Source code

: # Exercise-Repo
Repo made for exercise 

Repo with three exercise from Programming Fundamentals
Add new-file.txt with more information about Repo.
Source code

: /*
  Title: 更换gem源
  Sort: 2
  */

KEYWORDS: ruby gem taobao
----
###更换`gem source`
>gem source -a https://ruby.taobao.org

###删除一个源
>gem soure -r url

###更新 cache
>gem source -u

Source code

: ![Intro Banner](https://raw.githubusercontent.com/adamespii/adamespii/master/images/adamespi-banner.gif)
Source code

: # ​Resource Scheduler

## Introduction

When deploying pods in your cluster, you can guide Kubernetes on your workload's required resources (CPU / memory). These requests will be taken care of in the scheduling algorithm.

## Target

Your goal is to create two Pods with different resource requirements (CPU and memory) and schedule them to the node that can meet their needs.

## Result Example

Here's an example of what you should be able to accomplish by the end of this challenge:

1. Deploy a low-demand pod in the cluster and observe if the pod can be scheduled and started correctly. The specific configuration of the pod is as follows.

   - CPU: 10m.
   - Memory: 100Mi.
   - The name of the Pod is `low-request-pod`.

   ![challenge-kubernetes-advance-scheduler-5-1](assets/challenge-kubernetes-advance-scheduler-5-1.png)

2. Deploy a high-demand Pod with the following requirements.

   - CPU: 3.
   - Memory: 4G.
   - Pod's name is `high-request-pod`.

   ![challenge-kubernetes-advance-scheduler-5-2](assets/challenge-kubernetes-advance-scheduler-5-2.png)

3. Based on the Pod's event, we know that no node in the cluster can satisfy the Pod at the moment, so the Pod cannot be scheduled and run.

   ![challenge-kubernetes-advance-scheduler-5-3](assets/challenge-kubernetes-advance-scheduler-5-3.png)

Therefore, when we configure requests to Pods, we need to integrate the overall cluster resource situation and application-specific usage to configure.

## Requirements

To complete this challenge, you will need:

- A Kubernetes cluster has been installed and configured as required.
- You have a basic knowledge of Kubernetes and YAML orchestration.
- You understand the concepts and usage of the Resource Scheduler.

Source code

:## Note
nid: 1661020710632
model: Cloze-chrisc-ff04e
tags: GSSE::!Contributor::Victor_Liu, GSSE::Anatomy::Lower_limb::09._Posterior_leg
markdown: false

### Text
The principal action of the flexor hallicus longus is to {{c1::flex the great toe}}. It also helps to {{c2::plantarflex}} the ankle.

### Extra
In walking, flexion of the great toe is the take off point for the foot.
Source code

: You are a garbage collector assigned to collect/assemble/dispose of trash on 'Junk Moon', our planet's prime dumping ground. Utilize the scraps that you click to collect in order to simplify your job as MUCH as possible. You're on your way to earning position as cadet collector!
※
• _What the exercise asks_:
A line belongs in the answer if it contains the word "with"; please copy each such line from the material.

• _The answer_:
Repo with three exercise from Programming Fundamentals
Add new-file.txt with more information about Repo.
Your goal is to create two Pods with different resource requirements (CPU and memory) and schedule them to the node that can meet their needs.
2. Deploy a high-demand Pod with the following requirements.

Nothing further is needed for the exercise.